Il a 12 ans quand survient, en 1956, « l’agression franco-anglo-israélienne » suite à la nationalisation du canal de Suez par Nasser. Une situation qui poussera ses parents, comme des milliers d’autres familles en quelques années, à quitter leur pays natal. Après avoir hésité avec le Brésil, son père optera finalement pour la France. « Ce qui lui plaisait, c’était qu’on pouvait y mener des études. Il avait un grand respect pour le savoir. Lui-même aurait voulu étudier, mais il était d’un milieu trop modeste. »

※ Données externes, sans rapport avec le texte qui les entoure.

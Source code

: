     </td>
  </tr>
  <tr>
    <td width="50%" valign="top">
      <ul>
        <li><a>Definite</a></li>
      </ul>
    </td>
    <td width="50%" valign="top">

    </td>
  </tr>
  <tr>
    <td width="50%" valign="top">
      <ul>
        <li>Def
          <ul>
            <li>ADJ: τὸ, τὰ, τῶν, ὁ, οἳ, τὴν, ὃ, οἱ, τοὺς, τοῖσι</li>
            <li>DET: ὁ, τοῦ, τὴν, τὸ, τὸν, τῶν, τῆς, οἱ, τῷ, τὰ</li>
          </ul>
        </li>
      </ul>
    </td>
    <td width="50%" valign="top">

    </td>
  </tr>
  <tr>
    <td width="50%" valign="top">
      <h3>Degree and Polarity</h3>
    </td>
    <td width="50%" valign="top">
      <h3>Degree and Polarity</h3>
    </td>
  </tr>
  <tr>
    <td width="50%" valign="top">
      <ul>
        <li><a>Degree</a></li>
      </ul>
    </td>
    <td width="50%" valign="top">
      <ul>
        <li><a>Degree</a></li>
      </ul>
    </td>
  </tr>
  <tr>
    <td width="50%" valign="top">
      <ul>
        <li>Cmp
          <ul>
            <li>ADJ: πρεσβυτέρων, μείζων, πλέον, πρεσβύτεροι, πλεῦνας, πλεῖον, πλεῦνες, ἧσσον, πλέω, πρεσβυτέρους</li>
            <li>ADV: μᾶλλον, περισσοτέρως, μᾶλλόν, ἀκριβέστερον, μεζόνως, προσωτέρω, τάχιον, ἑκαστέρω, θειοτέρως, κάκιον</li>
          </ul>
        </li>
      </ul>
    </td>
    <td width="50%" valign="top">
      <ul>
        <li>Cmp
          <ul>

C’est dans cette période troublée que la politique fait irruption dans la vie de celui qui est encore à peine adolescent. « A l’époque, j’étais Nasserien ! C’est plus tard que j’ai pris des distances. Ce qui m’avait épaté à l’époque, c’était des discours à la Fidel Castro, le Tiers-monde qui se levait et faisait irruption sur la scène mondiale », relate-t-il. Ses yeux plein de malice ressuscitent ses 12 ans. « ça m’a marqué au point que par la suite, tout ce qui a touché à la libération des peuples du Tiers-monde a été structurant dans mon engagement. »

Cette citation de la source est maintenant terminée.